A Photo Speaks A Thousand Words

I am glad that more people are finally paying attention to the refugee crisis (and using the correct terminology). Even our PM has now been forced into saying that the UK will help.

As a historian, I view these events from the perspective of the present, but also from the perspective of the future and how they will be viewed looking back. The influx of refugees and migrants to the EU seems to be a watershed moment. It is also an example of how ordinary people can and do shape the course of history. The American Civil War was not initially fought to end slavery, but as hundreds and thousands of Southern slaves fled their plantations and presented themselves at Union camps, they forced the issue. So too, the thousands of people fleeing from war and poverty and washing up on the shores of Europe have forced the issue and have now forced European leaders (including our own) to deal with the situation.

None more so that poor little Aylan Kurdi, whose lifeless body is now everywhere on social and traditional media.
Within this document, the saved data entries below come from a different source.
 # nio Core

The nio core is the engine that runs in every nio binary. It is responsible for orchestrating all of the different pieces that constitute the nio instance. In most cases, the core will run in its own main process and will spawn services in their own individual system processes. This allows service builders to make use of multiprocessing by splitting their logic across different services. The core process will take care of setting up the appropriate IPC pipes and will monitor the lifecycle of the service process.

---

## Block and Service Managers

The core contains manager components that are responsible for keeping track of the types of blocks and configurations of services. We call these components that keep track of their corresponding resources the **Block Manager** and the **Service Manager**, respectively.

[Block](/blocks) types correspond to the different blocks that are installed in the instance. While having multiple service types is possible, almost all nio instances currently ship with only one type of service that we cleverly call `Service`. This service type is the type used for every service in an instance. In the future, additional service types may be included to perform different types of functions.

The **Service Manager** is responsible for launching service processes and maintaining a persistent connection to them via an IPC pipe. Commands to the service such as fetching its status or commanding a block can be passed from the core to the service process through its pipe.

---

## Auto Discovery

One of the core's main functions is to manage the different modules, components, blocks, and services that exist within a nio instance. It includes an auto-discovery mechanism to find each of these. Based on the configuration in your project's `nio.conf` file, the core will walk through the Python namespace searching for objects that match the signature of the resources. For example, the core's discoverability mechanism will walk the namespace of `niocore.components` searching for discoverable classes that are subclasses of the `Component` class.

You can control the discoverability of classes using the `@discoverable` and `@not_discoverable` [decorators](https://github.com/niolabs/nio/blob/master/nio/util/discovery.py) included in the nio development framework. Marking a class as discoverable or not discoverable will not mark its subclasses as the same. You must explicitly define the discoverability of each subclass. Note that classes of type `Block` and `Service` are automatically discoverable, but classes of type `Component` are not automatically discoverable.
My husband doesn’t even want to go on Facebook at the moment because of it. He told me “it’s not that I don’t care, but I don’t want to see that. I already cared about the situation I didn’t need that photo to make me care.”

I think that it is right that the photo be published. I was upset by the story of the children that suffocated in the lorry; I tried to imagine the horror because I think about things like that and I empathise. I wrote to the PM asking him to help.

The photo of Aylan Kurdi seems to have done for the world at large what the news stories alone did for me. The photo is something tangible and easily shareable and it certainly has been shared a lot in the past couple of days. But it is not just the original photo and news stories that have been shared. I have seen photos that have been Photoshopped to show his lifeless body with cartoon angel wings, and a cartoon with his body lying outside a world map cordoned off with barbed wire.

I haven’t posted links to these images because I don’t agree with them. What right do people have to take this image, edit it, and flood the internet with cartooney-versions of a little boy’s death, so that forever more when people search for his name these images come up? To me, photos of his dead body, edited and added to by complete strangers is an entirely inappropriate “memorial.” I do agree with the original publication of the image because sometimes an image burns into the collective imagination and can help to change the course of history. But I do not agree with people editing and changing the image, even in “tribute.”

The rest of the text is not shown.